## Exercise directions
List all the lines in these records that hold "defaults".

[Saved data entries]
--
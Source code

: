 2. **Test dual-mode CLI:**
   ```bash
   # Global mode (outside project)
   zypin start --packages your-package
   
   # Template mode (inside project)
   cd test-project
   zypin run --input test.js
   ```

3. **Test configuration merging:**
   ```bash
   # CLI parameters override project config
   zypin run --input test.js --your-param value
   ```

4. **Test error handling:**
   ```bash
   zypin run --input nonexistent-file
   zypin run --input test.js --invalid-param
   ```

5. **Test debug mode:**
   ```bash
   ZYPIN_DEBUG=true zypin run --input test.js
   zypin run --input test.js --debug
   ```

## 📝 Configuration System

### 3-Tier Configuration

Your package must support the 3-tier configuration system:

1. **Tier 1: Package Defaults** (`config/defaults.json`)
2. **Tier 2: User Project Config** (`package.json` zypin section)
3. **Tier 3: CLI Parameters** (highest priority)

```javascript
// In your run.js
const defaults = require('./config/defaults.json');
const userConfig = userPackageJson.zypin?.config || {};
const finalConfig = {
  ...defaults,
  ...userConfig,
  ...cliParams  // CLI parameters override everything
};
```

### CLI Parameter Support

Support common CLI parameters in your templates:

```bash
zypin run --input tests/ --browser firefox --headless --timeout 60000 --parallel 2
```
--
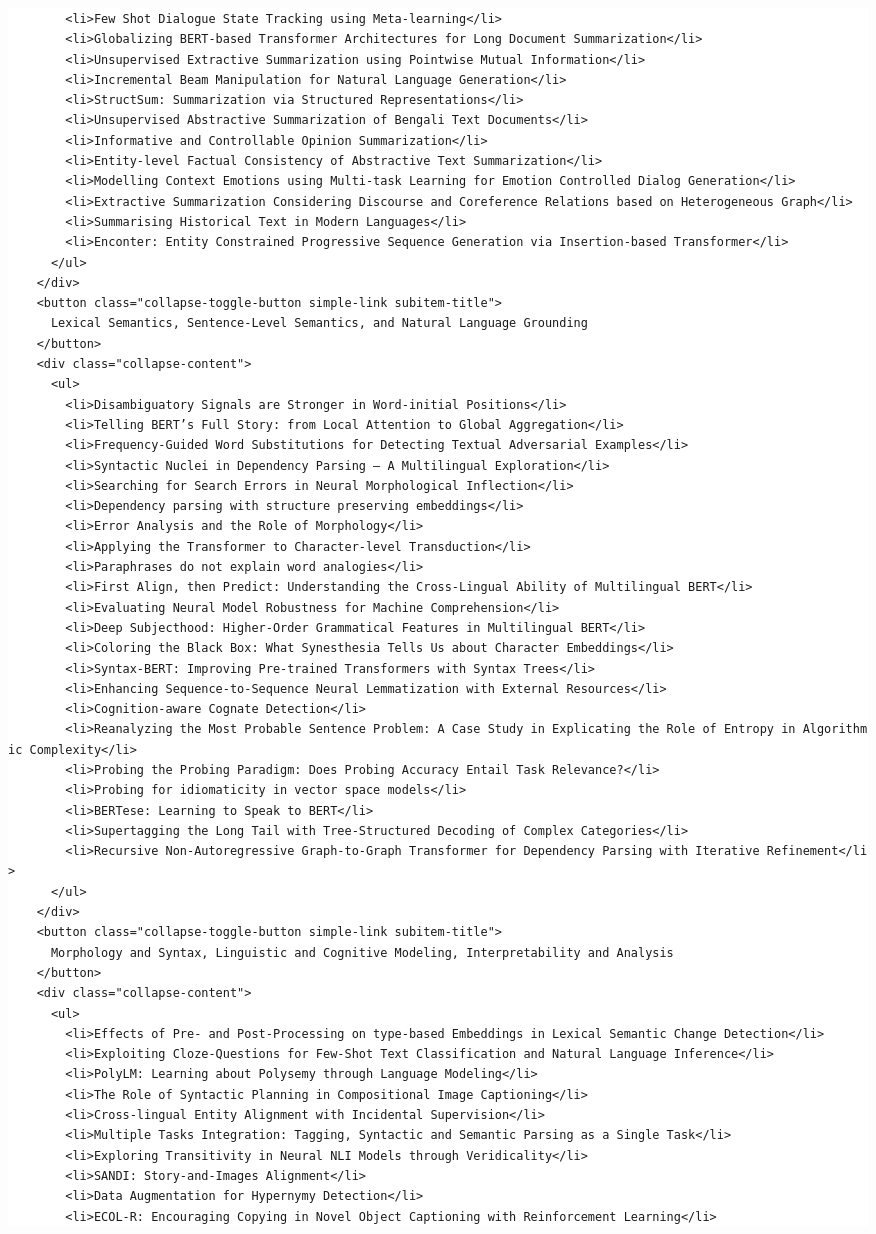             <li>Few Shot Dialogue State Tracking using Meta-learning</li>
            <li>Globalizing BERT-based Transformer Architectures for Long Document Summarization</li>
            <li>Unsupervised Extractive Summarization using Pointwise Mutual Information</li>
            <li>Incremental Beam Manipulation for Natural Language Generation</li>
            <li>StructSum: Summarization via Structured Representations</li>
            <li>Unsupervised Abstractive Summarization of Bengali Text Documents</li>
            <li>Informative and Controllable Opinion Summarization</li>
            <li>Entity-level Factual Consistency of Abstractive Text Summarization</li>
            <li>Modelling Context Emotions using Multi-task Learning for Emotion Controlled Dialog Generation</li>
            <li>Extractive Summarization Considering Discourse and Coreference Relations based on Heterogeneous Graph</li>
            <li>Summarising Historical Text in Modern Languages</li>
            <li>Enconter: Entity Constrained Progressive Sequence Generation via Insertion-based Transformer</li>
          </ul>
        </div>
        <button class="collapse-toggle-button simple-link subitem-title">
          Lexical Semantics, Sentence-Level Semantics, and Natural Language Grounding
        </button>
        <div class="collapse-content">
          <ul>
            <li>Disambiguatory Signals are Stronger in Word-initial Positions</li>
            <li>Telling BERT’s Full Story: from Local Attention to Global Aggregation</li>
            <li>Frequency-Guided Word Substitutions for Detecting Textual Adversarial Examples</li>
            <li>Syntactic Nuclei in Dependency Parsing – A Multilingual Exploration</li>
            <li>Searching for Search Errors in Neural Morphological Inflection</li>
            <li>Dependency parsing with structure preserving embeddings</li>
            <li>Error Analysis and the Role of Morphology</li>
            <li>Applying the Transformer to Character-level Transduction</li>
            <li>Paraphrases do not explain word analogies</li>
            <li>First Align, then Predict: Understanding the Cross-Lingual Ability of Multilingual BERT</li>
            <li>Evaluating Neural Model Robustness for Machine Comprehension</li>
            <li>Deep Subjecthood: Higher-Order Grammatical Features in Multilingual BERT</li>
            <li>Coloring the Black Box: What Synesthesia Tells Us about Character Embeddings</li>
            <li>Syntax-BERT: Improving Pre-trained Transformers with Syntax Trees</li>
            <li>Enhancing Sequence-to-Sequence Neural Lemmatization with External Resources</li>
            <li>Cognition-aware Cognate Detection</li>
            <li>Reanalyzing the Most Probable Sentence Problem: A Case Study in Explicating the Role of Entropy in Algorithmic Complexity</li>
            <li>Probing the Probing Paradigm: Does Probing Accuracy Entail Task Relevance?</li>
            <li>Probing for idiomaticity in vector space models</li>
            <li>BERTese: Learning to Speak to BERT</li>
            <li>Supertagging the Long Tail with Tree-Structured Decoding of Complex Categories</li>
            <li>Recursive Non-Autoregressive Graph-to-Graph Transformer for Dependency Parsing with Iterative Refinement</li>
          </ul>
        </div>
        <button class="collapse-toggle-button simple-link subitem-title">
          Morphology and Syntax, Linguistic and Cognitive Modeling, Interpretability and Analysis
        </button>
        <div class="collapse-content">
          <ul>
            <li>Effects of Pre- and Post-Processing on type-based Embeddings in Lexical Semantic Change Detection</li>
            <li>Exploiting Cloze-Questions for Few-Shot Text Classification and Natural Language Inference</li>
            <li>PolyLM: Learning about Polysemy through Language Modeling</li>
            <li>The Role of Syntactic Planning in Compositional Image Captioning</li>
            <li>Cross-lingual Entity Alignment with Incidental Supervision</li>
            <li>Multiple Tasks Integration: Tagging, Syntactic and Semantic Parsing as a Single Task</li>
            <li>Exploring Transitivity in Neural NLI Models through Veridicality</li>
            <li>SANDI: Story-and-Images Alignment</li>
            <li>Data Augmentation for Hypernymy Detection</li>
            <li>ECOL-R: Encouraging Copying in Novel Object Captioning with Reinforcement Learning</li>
--
## Solution to this task
1. **Tier 1: Package Defaults** (`config/defaults.json`)
const defaults = require('./config/defaults.json');
  ...defaults,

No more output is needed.